§ **Exercise prompt**: Return exactly the span of lines in the following data that opens with the line containing "Nepalese version is" and closes with the line containing "interestingly coordinated with". Include nothing else.

Pictures paired with source code:
.....
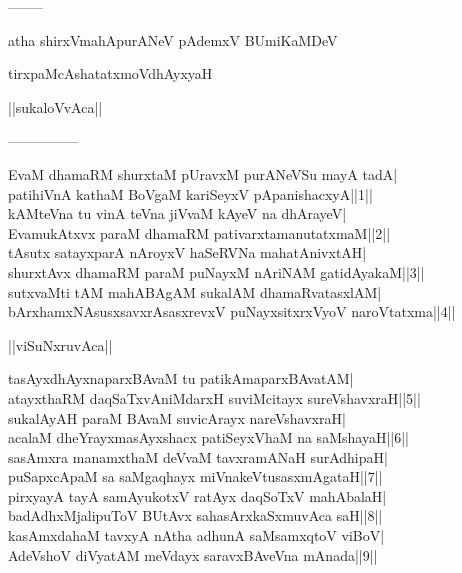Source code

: \documentclass{article}
\begin{document}
\begin{center}
--------
\end{center}

\begin{center}
atha shirxVmahApurANeV pAdemxV BUmiKaMDeV
\end{center}

\begin{center}
tirxpaMcAshatatxmoVdhAyxyaH
\end{center}

\begin{center}
||sukaloVvAca||
\end{center}

\begin{center}
---------------
\end{center}

EvaM dhamaRM shurxtaM pUravxM purANeVSu mayA tadA|\\
patihiVnA kathaM BoVgaM kariSeyxV pApanishacxyA||1||\\
kAMteVna tu vinA teVna jiVvaM kAyeV na dhArayeV|\\
EvamukAtxvx paraM dhamaRM pativarxtamanutatxmaM||2||\\
tAsutx satayxparA nAroyxV haSeRVNa mahatAnivxtAH|\\
shurxtAvx dhamaRM paraM puNayxM nAriNAM gatidAyakaM||3||\\
sutxvaMti tAM mahABAgAM sukalAM dhamaRvatasxlAM|\\
bArxhamxNAsusxsavxrAsasxrevxV puNayxsitxrxVyoV naroVtatxma||4||\\

\begin{center}
||viSuNxruvAca||
\end{center}


tasAyxdhAyxnaparxBAvaM tu patikAmaparxBAvatAM|\\
atayxthaRM daqSaTxvAniMdarxH suviMcitayx sureVshavxraH||5||\\
sukalAyAH paraM BAvaM suvicArayx nareVshavxraH|\\
acalaM dheYrayxmasAyxshacx patiSeyxVhaM na saMshayaH||6||\\
sasAmxra manamxthaM deVvaM tavxramANaH surAdhipaH|\\
puSapxcApaM sa saMgaqhayx miVnakeVtusasxmAgataH||7||\\
pirxyayA tayA samAyukotxV ratAyx daqSoTxV mahAbalaH|\\
badAdhxMjalipuToV BUtAvx sahasArxkaSxmuvAca saH||8||\\
kasAmxdahaM tavxyA nAtha adhunA saMsamxqtoV viBoV|\\
AdeVshoV diVyatAM meVdayx saravxBAveVna mAnada||9||\\
\end{document}
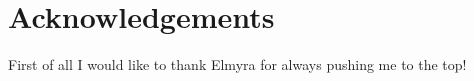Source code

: \documentclass[../bachelor_paper.tex]{subfiles}
\begin{document}
\section*{Acknowledgements}
    \label{chap:acknowledgements}
    \thispagestyle{empty}
    
    First of all I would like to thank Elmyra for always pushing me to the top!
\end{document}
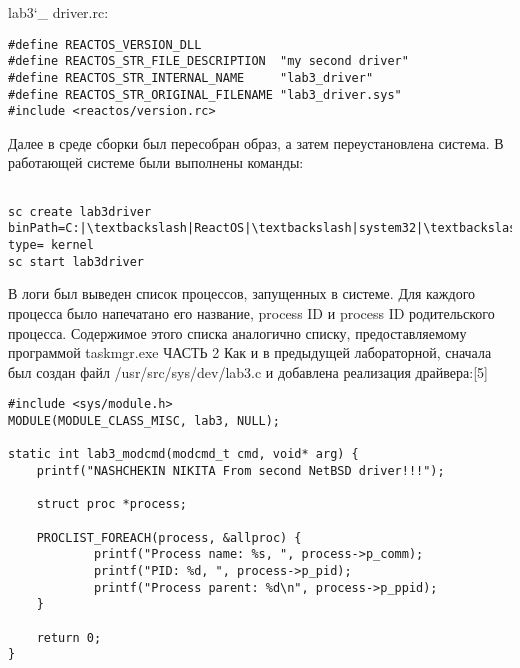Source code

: \documentclass[a4paper, 14pt]{extarticle}
\begin{document}
\begin{flushleft}
lab3\char`_ driver.rc:
\end{flushleft}

\begin{verbatim}
#define REACTOS_VERSION_DLL
#define REACTOS_STR_FILE_DESCRIPTION  "my second driver"
#define REACTOS_STR_INTERNAL_NAME     "lab3_driver"
#define REACTOS_STR_ORIGINAL_FILENAME "lab3_driver.sys"
#include <reactos/version.rc>
\end{verbatim}

\begin{flushleft}
Далее в среде сборки был пересобран образ, а затем переустановлена система. В работающей системе были выполнены команды:
\end{flushleft}

\begin{verbatim}

sc create lab3driver binPath=C:|\textbackslash|ReactOS|\textbackslash|system32|\textbackslash|drivers|\textbackslash|lab3_driver.sys type= kernel
sc start lab3driver

\end{verbatim}

\begin{flushleft}
В логи был выведен список процессов, запущенных в системе. Для каждого процесса было напечатано его название, process ID и process ID родительского процесса. Содержимое этого списка аналогично списку, предоставляемому программой taskmgr.exe \newline \newline
ЧАСТЬ 2 \newline
Как и в предыдущей лабораторной, сначала был создан файл /usr/src/sys/dev/lab3.c и добавлена реализация драйвера:[5]
\end{flushleft}

\begin{verbatim}
#include <sys/module.h>
MODULE(MODULE_CLASS_MISC, lab3, NULL);

static int lab3_modcmd(modcmd_t cmd, void* arg) {
	printf("NASHCHEKIN NIKITA From second NetBSD driver!!!");
	
	struct proc *process;
	
	PROCLIST_FOREACH(process, &allproc) {
			printf("Process name: %s, ", process->p_comm);
			printf("PID: %d, ", process->p_pid);
			printf("Process parent: %d\n", process->p_ppid);
	}
	
	return 0;
}
\end{verbatim}
\end{document}
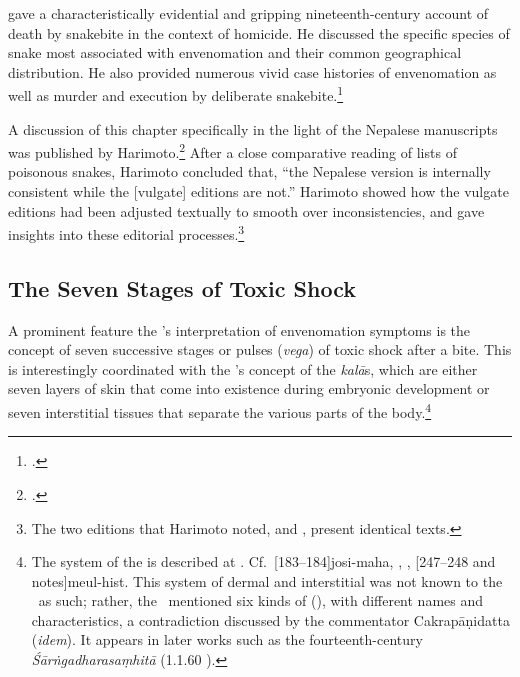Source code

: \citeauthor{chev-1870} gave a characteristically evidential and
gripping nineteenth-century account of death by snakebite in the
context of homicide.  He discussed the specific species of snake most
associated with envenomation and their common geographical
distribution. He also provided numerous vivid case histories of
envenomation as well as murder and execution by deliberate
snakebite.\footcite[368--386]{chev-1870}
    
A discussion of this chapter specifically in the light of the
Nepalese manuscripts was published by
Harimoto.\footcite[101--104]{hari-2011} After a close comparative
reading of lists of poisonous snakes, Harimoto concluded that, “the
Nepalese version is internally consistent while the [vulgate]
editions are not.”  Harimoto showed how the vulgate editions had been
adjusted textually to smooth over inconsistencies, and gave insights
into these editorial processes.\footnote{The two editions that
    Harimoto noted, \cite{vulgate} and \cite{bhat-1889}, present
    identical texts.}

\subsection{The Seven Stages of Toxic Shock}

A prominent feature the \SS's interpretation of envenomation symptoms
is the concept of seven successive stages or pulses
(\emph{vega}) of toxic shock after a bite. This is
interestingly coordinated with the \SS's concept of the \emph{kalā}s,
which are either seven layers of skin that come into
existence during embryonic development or seven interstitial tissues
that separate the various parts of the
body.\footnote{\label{ka4:kalā}The system of the  is
    described at .  Cf.\
    [183--184]{josi-maha}, \cite[227--228]{gupt-1983},
    \cite[6]{kutu-1962}, \volcite{1}[247--248 and notes]{meul-hist}. 
    This system of dermal and interstitial \dev{kalā} was not known to
    the \CS\ as such; rather, the \CS\ mentioned six kinds of
     (), with different names and
    characteristics, a contradiction discussed by the commentator
    Cakrapāṇidatta (\textit{idem}). It appears in later works such as the
    fourteenth-century \emph{Śārṅgadharasaṃhitā} (1.1.60
    \citep[15]{sast-1931}).}
    
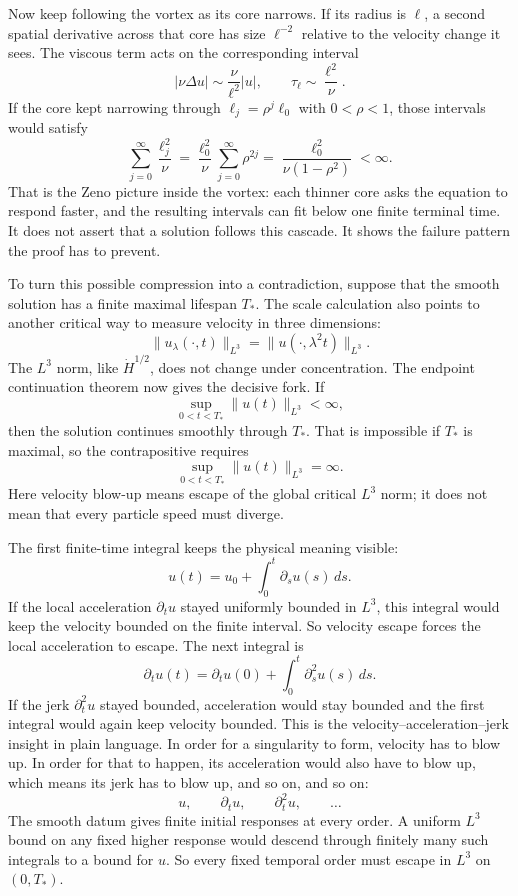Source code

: Now keep following the vortex as its core narrows.  If its radius is
\(\ell\), a second spatial derivative across that core has size
\(\ell^{-2}\) relative to the velocity change it sees.  The viscous term acts
on the corresponding interval
\[
|\nu\Delta u|
\sim\frac{\nu}{\ell^2}|u|,
\qquad
\tau_\ell\sim\frac{\ell^2}{\nu}.
\]
If the core kept narrowing through
\(\ell_j=\rho^j\ell_0\) with \(0<\rho<1\), those intervals would satisfy
\[
\sum_{j=0}^{\infty}\frac{\ell_j^2}{\nu}
=\frac{\ell_0^2}{\nu}\sum_{j=0}^{\infty}\rho^{2j}
=\frac{\ell_0^2}{\nu(1-\rho^2)}<\infty.
\]
That is the Zeno picture inside the vortex: each thinner core asks the equation
to respond faster, and the resulting intervals can fit below one finite
terminal time.  It does not assert that a solution follows this cascade.  It
shows the failure pattern the proof has to prevent.

To turn this possible compression into a contradiction, suppose that the smooth
solution has a finite maximal lifespan \(T_*\).  The scale calculation also
points to another critical way to measure velocity in three dimensions:
\[
\|u_\lambda(\cdot,t)\|_{L^3}
=\|u(\cdot,\lambda^2t)\|_{L^3}.
\]
The \(L^3\) norm, like \(\dot H^{1/2}\), does not change under concentration.
The endpoint continuation theorem now gives the decisive fork.  If
\[
\sup_{0<t<T_*}\|u(t)\|_{L^3}<\infty,
\]
then the solution continues smoothly through \(T_*\).  That is impossible if
\(T_*\) is maximal, so the contrapositive requires
\[
\sup_{0<t<T_*}\|u(t)\|_{L^3}=\infty.
\]
Here velocity blow-up means escape of the global critical \(L^3\) norm; it
does not mean that every particle speed must diverge.

The first finite-time integral keeps the physical meaning visible:
\[
u(t)=u_0+\int_0^t\partial_su(s)\,ds.
\]
If the local acceleration \(\partial_tu\) stayed uniformly bounded in
\(L^3\), this integral would keep the velocity bounded on the finite interval.
So velocity escape forces the local acceleration to escape.  The next integral
is
\[
\partial_tu(t)
=\partial_tu(0)+\int_0^t\partial_s^2u(s)\,ds.
\]
If the jerk \(\partial_t^2u\) stayed bounded, acceleration would stay bounded
and the first integral would again keep velocity bounded.  This is the
velocity--acceleration--jerk insight in plain language.  In order for a
singularity to form, velocity has to blow up.  In order for
that to happen, its acceleration would also have to blow up, which means its
jerk has to blow up, and so on, and so on:
\[
u,\qquad \partial_tu,\qquad \partial_t^2u,\qquad\ldots
\]
The smooth datum gives finite initial responses at every order.  A uniform
\(L^3\) bound on any fixed higher response would descend through finitely
many such integrals to a bound for \(u\).  So every fixed temporal order must
escape in \(L^3\) on \((0,T_*)\).


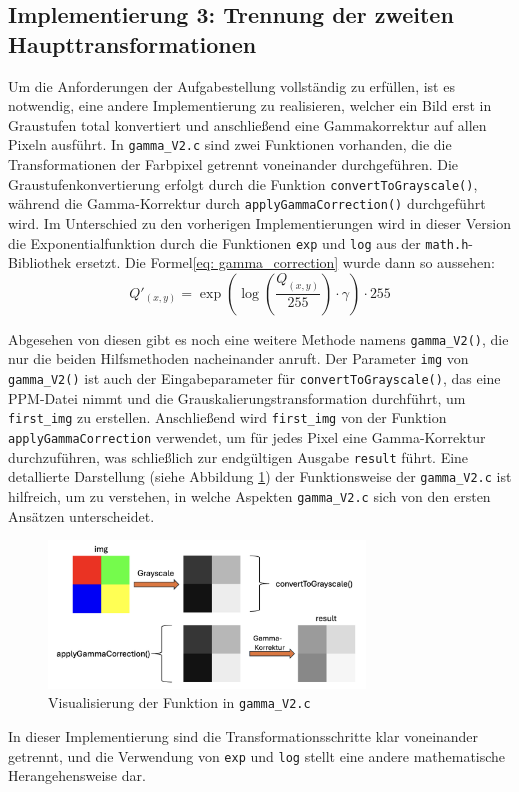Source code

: \documentclass[course=erap]{aspdoc}
\begin{document}
\subsection{Implementierung 3: Trennung der zweiten Haupttransformationen}
Um die Anforderungen der Aufgabestellung vollständig zu erfüllen, ist es notwendig, eine andere Implementierung zu realisieren, welcher ein Bild erst in Graustufen total konvertiert und anschließend eine Gammakorrektur auf allen Pixeln ausführt.
In \texttt{gamma\_V2.c} sind zwei Funktionen vorhanden, die die Transformationen der Farbpixel getrennt voneinander durchgeführen. Die Graustufenkonvertierung erfolgt durch die Funktion \texttt{convertToGrayscale()}, während die Gamma-Korrektur durch \texttt{applyGammaCorrection()} durchgeführt wird. 
Im Unterschied zu den vorherigen Implementierungen wird in dieser Version die Exponentialfunktion durch die Funktionen \texttt{exp} und \texttt{log} aus der \texttt{math.h}-Bibliothek ersetzt. Die Formel\eqref{eq: gamma_correction} wurde dann so aussehen:\\
\begin{equation}
Q'_(x,y) = \exp\left(\log\left(\frac{Q_{(x,y)}}{255}\right) \cdot \gamma\right) \cdot 255 
\end{equation}

Abgesehen von diesen gibt es noch eine weitere Methode namens \texttt{gamma\_V2()}, die nur die beiden Hilfsmethoden nacheinander anruft.
Der Parameter \texttt{img} von \texttt{gamma\_V2()}  ist auch der Eingabeparameter für \texttt{convertToGrayscale()}, das eine PPM-Datei nimmt und die Grauskalierungstransformation durchführt, um \texttt{first\_img} zu erstellen. Anschließend wird \texttt{first\_img} von der Funktion \texttt{applyGammaCorrection} verwendet, um für jedes Pixel eine Gamma-Korrektur durchzuführen, was schließlich zur endgültigen Ausgabe \texttt{result} führt. Eine detallierte Darstellung (siehe Abbildung \ref{fig:5}) der Funktionsweise der \texttt{gamma\_V2.c} ist hilfreich, um zu verstehen, in welche Aspekten \texttt{gamma\_V2.c} sich von den ersten Ansätzen unterscheidet. 

\begin{figure}[h]
\centering
\includegraphics[width = 0.75\textwidth]{explanation_2.png}
\caption{Visualisierung der Funktion in \texttt{gamma\_V2.c}}
\label{fig:5}
\end{figure}
In dieser Implementierung sind die Transformationsschritte klar voneinander getrennt, und die Verwendung von \texttt{exp} und \texttt{log} stellt eine andere mathematische Herangehensweise dar. 
\end{document}
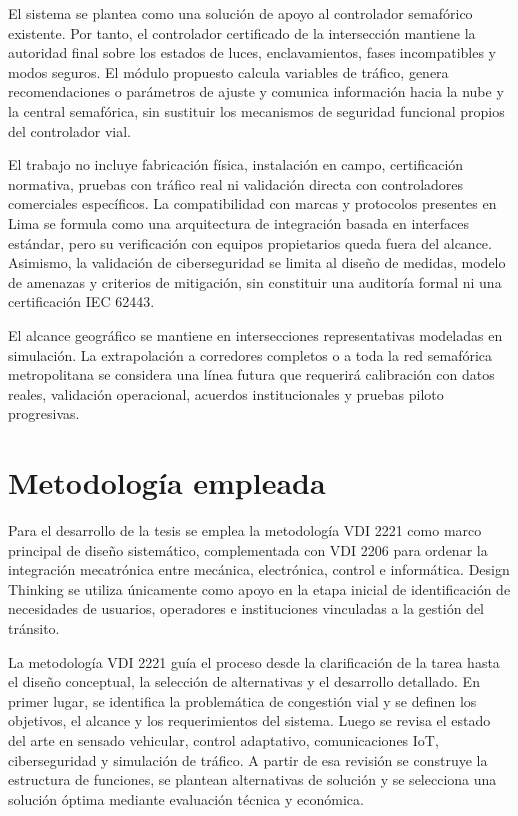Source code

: \documentclass[12pt,a4paper,oneside]{report}
\begin{document}
El sistema se plantea como una solución de apoyo al controlador semafórico existente. Por tanto, el controlador certificado de la intersección mantiene la autoridad final sobre los estados de luces, enclavamientos, fases incompatibles y modos seguros. El módulo propuesto calcula variables de tráfico, genera recomendaciones o parámetros de ajuste y comunica información hacia la nube y la central semafórica, sin sustituir los mecanismos de seguridad funcional propios del controlador vial.

El trabajo no incluye fabricación física, instalación en campo, certificación normativa, pruebas con tráfico real ni validación directa con controladores comerciales específicos. La compatibilidad con marcas y protocolos presentes en Lima se formula como una arquitectura de integración basada en interfaces estándar, pero su verificación con equipos propietarios queda fuera del alcance. Asimismo, la validación de ciberseguridad se limita al diseño de medidas, modelo de amenazas y criterios de mitigación, sin constituir una auditoría formal ni una certificación IEC 62443.

El alcance geográfico se mantiene en intersecciones representativas modeladas en simulación. La extrapolación a corredores completos o a toda la red semafórica metropolitana se considera una línea futura que requerirá calibración con datos reales, validación operacional, acuerdos institucionales y pruebas piloto progresivas.

\section{Metodología empleada}\label{metodologuxeda-empleada}

Para el desarrollo de la tesis se emplea la metodología VDI 2221 como marco principal de diseño sistemático, complementada con VDI 2206 para ordenar la integración mecatrónica entre mecánica, electrónica, control e informática. Design Thinking se utiliza únicamente como apoyo en la etapa inicial de identificación de necesidades de usuarios, operadores e instituciones vinculadas a la gestión del tránsito.

La metodología VDI 2221 guía el proceso desde la clarificación de la tarea hasta el diseño conceptual, la selección de alternativas y el desarrollo detallado. En primer lugar, se identifica la problemática de congestión vial y se definen los objetivos, el alcance y los requerimientos del sistema. Luego se revisa el estado del arte en sensado vehicular, control adaptativo, comunicaciones IoT, ciberseguridad y simulación de tráfico. A partir de esa revisión se construye la estructura de funciones, se plantean alternativas de solución y se selecciona una solución óptima mediante evaluación técnica y económica.
\end{document}
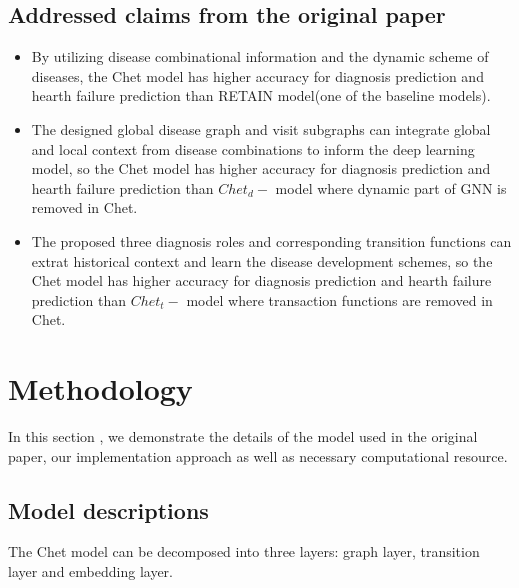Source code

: \documentclass[11pt,a4paper]{article}
\begin{document}
\subsection{Addressed claims from the original paper}
\begin{itemize}
    \item By utilizing disease combinational information and the dynamic scheme of diseases, the Chet model has higher accuracy for diagnosis prediction and hearth failure prediction than RETAIN model(one of the baseline models). 
    \item The designed global disease graph and visit subgraphs can integrate global and local context from disease combinations to inform the deep learning model, so the Chet model has higher accuracy for diagnosis prediction and hearth failure prediction than $Chet_d-$ model where dynamic part of GNN is removed in Chet.
    \item The proposed three diagnosis roles and corresponding transition functions can extrat historical context and learn the disease development schemes, so the Chet model has higher accuracy for diagnosis prediction and hearth failure prediction than $Chet_t-$ model where transaction functions are removed in Chet.
\end{itemize}

\section{Methodology}
In this section , we demonstrate the details of the model used in the original paper, our implementation approach as well as necessary computational resource.
\subsection{Model descriptions}
The Chet model can be decomposed into three layers: graph layer, transition layer and embedding layer.
\end{document}
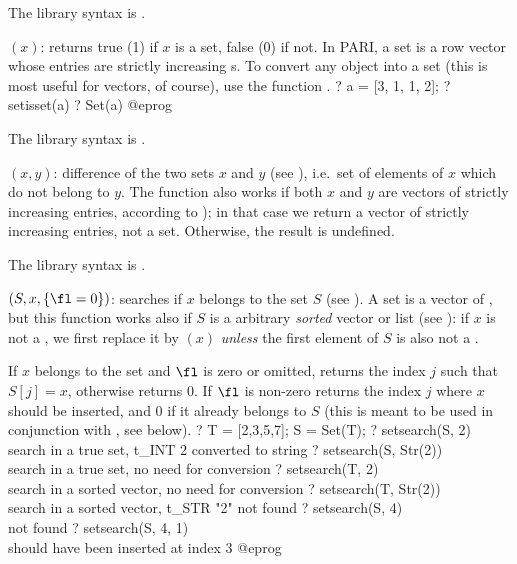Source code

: The library syntax is .

$(x)$: \label{se:setisset}
returns true (1) if $x$ is a set, false (0) if
not. In PARI, a set is a row vector whose entries are strictly
increasing s. To convert any object into a set (this is most useful for
vectors, of course), use the function .
\bprog
? a = [3, 1, 1, 2];
? setisset(a)
? Set(a)
@eprog

The library syntax is .

$(x,y)$: \label{se:setminus}difference of the two sets $x$ and $y$ (see ),
i.e.~set of elements of $x$ which do not belong to $y$.
The function also works if both $x$ and $y$ are vectors of strictly increasing
entries, according to \kbd{<}); in that case we return a vector of strictly
increasing entries, not a set. Otherwise, the result is undefined.

The library syntax is .

$(S,x,\{\fl=0\})$: \label{se:setsearch}searches if $x$ belongs to the set $S$ (see ).
A set is a vector of , but this function
works also if $S$ is a arbitrary \emph{sorted} vector or list (see
): if $x$ is not a , we first
replace it by $(x)$ \emph{unless} the first element of $S$ is also
not a .

If $x$ belongs to the set and $\fl$ is zero or omitted, returns the
index $j$ such that $S[j]=x$, otherwise returns 0. If $\fl$ is non-zero
returns the index $j$ where $x$ should be inserted, and $0$ if it already
belongs to $S$ (this is meant to be used in conjunction with
, see below).
\bprog
? T = [2,3,5,7]; S = Set(T);
? setsearch(S, 2)      \\ search in a true set, t_INT 2 converted to string
? setsearch(S, Str(2)) \\ search in a true set, no need for conversion
? setsearch(T, 2)      \\ search in a sorted vector, no need for conversion
? setsearch(T, Str(2)) \\ search in a sorted vector, t_STR "2" not found
? setsearch(S, 4)      \\ not found
? setsearch(S, 4, 1)   \\ should have been inserted at index 3
@eprog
.....
§ **Solution**:
Nepalese version is internally consistent while the [vulgate]
editions are not.”  Harimoto showed how the vulgate editions had been
adjusted textually to smooth over inconsistencies, and gave insights
into these editorial processes.\footnote{The two editions that
    Harimoto noted, \cite{vulgate} and \cite{bhat-1889}, present
    identical texts.}

\subsection{The Seven Stages of Toxic Shock}

A prominent feature the \SS's interpretation of envenomation symptoms
is the concept of seven successive stages or pulses
(\emph{vega}) of toxic shock after a bite. This is
interestingly coordinated with the \SS's concept of the \emph{kalā}s,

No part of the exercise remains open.